Reproduce the data in its entirety, exactly as written.

> _Material for this exercise_
--- --- ---

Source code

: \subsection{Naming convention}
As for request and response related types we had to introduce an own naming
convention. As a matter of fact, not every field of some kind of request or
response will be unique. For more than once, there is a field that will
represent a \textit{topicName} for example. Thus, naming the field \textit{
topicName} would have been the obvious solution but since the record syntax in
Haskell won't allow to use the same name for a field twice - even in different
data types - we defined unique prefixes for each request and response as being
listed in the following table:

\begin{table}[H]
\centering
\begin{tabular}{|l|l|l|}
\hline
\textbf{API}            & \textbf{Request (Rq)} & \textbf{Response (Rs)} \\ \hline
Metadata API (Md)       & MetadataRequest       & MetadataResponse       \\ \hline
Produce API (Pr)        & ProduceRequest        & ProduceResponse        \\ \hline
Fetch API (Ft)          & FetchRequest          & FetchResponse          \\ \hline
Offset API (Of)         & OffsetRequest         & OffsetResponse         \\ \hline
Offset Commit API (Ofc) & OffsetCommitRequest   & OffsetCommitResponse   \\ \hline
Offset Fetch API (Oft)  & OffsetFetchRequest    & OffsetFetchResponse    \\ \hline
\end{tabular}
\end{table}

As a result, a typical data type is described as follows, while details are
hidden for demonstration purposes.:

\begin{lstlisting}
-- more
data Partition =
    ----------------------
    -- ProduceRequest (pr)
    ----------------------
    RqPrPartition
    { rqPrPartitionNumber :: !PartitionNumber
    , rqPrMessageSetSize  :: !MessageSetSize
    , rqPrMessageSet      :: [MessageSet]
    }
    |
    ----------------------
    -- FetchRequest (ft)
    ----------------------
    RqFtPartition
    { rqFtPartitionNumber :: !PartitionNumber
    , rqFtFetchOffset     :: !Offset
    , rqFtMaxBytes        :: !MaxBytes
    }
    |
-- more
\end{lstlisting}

--- --- ---

> _Solution below_
Source code

: \subsection{Naming convention}
As for request and response related types we had to introduce an own naming
convention. As a matter of fact, not every field of some kind of request or
response will be unique. For more than once, there is a field that will
represent a \textit{topicName} for example. Thus, naming the field \textit{
topicName} would have been the obvious solution but since the record syntax in
Haskell won't allow to use the same name for a field twice - even in different
data types - we defined unique prefixes for each request and response as being
listed in the following table:

\begin{table}[H]
\centering
\begin{tabular}{|l|l|l|}
\hline
\textbf{API}            & \textbf{Request (Rq)} & \textbf{Response (Rs)} \\ \hline
Metadata API (Md)       & MetadataRequest       & MetadataResponse       \\ \hline
Produce API (Pr)        & ProduceRequest        & ProduceResponse        \\ \hline
Fetch API (Ft)          & FetchRequest          & FetchResponse          \\ \hline
Offset API (Of)         & OffsetRequest         & OffsetResponse         \\ \hline
Offset Commit API (Ofc) & OffsetCommitRequest   & OffsetCommitResponse   \\ \hline
Offset Fetch API (Oft)  & OffsetFetchRequest    & OffsetFetchResponse    \\ \hline
\end{tabular}
\end{table}

As a result, a typical data type is described as follows, while details are
hidden for demonstration purposes.:

\begin{lstlisting}
-- more
data Partition =
    ----------------------
    -- ProduceRequest (pr)
    ----------------------
    RqPrPartition
    { rqPrPartitionNumber :: !PartitionNumber
    , rqPrMessageSetSize  :: !MessageSetSize
    , rqPrMessageSet      :: [MessageSet]
    }
    |
    ----------------------
    -- FetchRequest (ft)
    ----------------------
    RqFtPartition
    { rqFtPartitionNumber :: !PartitionNumber
    , rqFtFetchOffset     :: !Offset
    , rqFtMaxBytes        :: !MaxBytes
    }
    |
-- more
\end{lstlisting}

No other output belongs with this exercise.